Take heart-rate monitors. While certainly not new, they have continued to improve over the last few years. These gadgets give athletes reliable metrics, and people who use them swear they’re essential training tools. Others prefer to listen to their bodies and eschew the data overload.   

Who should we believe? To answer that, we turned to two professional cross-country skiers—Annie Pokorny and Sylvan Ellefson.           

For the Heart-Rate Monitor

Pokorny, 21, is an NCAA All-American and World Championship competitor who wouldn’t head to the cross-country track without a ticker tracker. “I train a minimum of 650 hours a year and travel a lot,” she explains. “The nature of nordic is to go hard.”

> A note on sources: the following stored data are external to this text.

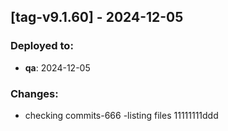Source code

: 
## [tag-v9.1.60] - 2024-12-05
### Deployed to:
- **qa**: 2024-12-05
### Changes:
- checking commits-666 -listing files 11111111ddd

She checks her monitor every morning before getting out of bed to see how well she’s recovered from training. “If it spikes or dips, that means I’m tired or beginning to get sick, which I counteract by adjusting my training until my heart rate returns to normal,” Pokorny says.

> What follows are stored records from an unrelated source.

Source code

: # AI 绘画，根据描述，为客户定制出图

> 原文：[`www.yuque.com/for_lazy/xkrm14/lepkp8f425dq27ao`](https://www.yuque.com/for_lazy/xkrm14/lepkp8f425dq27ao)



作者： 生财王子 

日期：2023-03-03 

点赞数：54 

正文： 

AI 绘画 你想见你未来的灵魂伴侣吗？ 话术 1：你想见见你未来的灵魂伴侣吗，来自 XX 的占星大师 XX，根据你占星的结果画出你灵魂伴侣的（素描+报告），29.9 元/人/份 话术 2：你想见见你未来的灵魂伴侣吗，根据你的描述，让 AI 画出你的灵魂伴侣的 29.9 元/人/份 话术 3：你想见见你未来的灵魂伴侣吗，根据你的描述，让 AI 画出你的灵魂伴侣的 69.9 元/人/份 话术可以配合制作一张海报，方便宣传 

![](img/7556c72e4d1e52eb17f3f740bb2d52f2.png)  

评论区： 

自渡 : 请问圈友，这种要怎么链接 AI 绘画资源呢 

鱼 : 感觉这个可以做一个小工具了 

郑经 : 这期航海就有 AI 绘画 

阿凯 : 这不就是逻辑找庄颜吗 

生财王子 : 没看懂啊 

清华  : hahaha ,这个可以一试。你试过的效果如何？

While working out, she uses the device to determine how hard she’s exerting herself. It’s an easy way to know exactly which of the five heart-rate zones she’s in so she can then adjust her training accordingly. Sometimes that means applying the brakes. “When you feel good and you’re in the middle of a blood-pumping, endorphin-filled, quick-paced interval, you need something to keep from going too hard,” advises Pokorny. “The natural drive you have to have for this sport helps me understand the value of assisted restraint. In a sport where victories are determined by fractions of seconds, the details are worth considering.”

Against the Heart-Rate Monitor

But not all pros subscribe to the heart-rate-monitor method, and the studies supporting this counterargument conclude that sleep, stress, dehydration, ambient temperature, and other factors affect heart rate enough to obscure a clear, and therefore useful, read.

Take Colorado native Sylvan Ellefson, a nordic skiing national champ. Ellefson trained with a heart-rate monitor for most of his career, then decided this year to ditch it in favor of just listening to his body.

“For me, listening to my body during interval sessions is more important than making sure my heart rate is in a certain zone. I know what I have to do in my sport to compete with the best,” Ellefson says. “This year, my focus was on observing how my body reacts to stressors. I listened to my breathing and how my body reacts to movement. Nordic skiing is so repetitive and habitual, I stopped thinking about the movement itself and started observing how my body reacts to being slowed down or sped up. It’s a heart-rate monitoring of sorts, just without the electronics.”

Turns out that this method has worked pretty well for Ellefson, who won his first national championship this season in the 30K skate, where he posted the best FIS-points profile of his life. 

Bottom Line

So what’s the takeaway? More data usually doesn’t hurt anything (except maybe your wallet), and a heart-rate monitor is a good way to judge how hard you’re exerting yourself—especially if you’re new to training. But it’s certainly not the essential tool some athletes make it out to be: if you want to avoid potential information overload, it’s possible to teach yourself to read your body without the help of one. 

If you do decide to go down the tech route, here are a few of our favorites.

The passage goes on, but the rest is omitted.